_Data excerpts:_
● ● ● ● ● ● ●
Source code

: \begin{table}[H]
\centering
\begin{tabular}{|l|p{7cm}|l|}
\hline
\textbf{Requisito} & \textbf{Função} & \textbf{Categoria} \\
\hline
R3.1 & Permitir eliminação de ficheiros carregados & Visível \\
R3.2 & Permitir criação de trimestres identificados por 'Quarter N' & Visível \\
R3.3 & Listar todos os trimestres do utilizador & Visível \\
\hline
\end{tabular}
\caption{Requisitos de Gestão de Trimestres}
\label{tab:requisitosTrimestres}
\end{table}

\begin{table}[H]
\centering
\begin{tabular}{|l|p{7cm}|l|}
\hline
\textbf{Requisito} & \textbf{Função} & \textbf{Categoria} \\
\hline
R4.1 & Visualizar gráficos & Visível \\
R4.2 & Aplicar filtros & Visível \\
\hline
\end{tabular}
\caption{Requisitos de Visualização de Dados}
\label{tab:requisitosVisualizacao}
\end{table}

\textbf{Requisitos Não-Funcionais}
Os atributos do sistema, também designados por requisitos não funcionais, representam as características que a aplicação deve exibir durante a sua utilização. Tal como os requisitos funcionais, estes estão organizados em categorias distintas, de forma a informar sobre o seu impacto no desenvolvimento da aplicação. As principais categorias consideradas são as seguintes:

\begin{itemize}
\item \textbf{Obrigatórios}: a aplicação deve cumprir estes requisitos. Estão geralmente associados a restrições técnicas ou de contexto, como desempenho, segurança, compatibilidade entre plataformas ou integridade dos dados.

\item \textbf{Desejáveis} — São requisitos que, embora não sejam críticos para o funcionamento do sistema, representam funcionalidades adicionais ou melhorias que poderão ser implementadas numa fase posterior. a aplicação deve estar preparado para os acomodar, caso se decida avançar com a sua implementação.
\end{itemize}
● ● ● ● ● ● ●
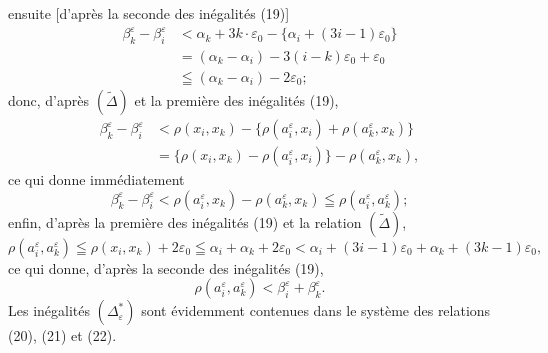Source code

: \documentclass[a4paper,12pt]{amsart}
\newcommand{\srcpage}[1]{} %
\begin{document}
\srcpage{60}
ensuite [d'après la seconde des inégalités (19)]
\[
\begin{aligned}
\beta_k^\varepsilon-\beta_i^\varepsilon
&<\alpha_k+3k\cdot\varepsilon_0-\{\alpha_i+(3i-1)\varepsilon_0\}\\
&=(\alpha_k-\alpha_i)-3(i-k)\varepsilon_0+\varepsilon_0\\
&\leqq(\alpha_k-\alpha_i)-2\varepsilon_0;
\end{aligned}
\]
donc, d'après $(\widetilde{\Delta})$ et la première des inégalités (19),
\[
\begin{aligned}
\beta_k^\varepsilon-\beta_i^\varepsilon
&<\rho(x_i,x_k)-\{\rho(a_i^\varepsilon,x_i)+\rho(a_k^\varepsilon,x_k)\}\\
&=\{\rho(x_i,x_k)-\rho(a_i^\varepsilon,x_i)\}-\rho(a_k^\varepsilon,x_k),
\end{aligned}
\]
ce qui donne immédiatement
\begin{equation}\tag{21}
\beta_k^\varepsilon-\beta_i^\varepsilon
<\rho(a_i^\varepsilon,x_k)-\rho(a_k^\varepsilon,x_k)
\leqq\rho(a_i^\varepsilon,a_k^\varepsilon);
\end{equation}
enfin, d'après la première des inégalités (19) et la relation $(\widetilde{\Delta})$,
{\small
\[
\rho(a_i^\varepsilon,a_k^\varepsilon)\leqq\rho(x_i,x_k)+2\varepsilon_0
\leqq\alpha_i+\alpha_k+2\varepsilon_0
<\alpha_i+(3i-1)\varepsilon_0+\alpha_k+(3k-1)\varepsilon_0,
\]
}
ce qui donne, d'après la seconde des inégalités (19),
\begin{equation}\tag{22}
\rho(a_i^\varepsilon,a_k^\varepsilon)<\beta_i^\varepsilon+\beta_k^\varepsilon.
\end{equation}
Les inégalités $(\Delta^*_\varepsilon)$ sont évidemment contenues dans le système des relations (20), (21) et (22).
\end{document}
● ● ● ● ● ● ●
_Exercise objective:_
Go through the listing above and copy each line that contains "seconde".

_Finished exercise:_
ensuite [d'après la seconde des inégalités (19)]
ce qui donne, d'après la seconde des inégalités (19),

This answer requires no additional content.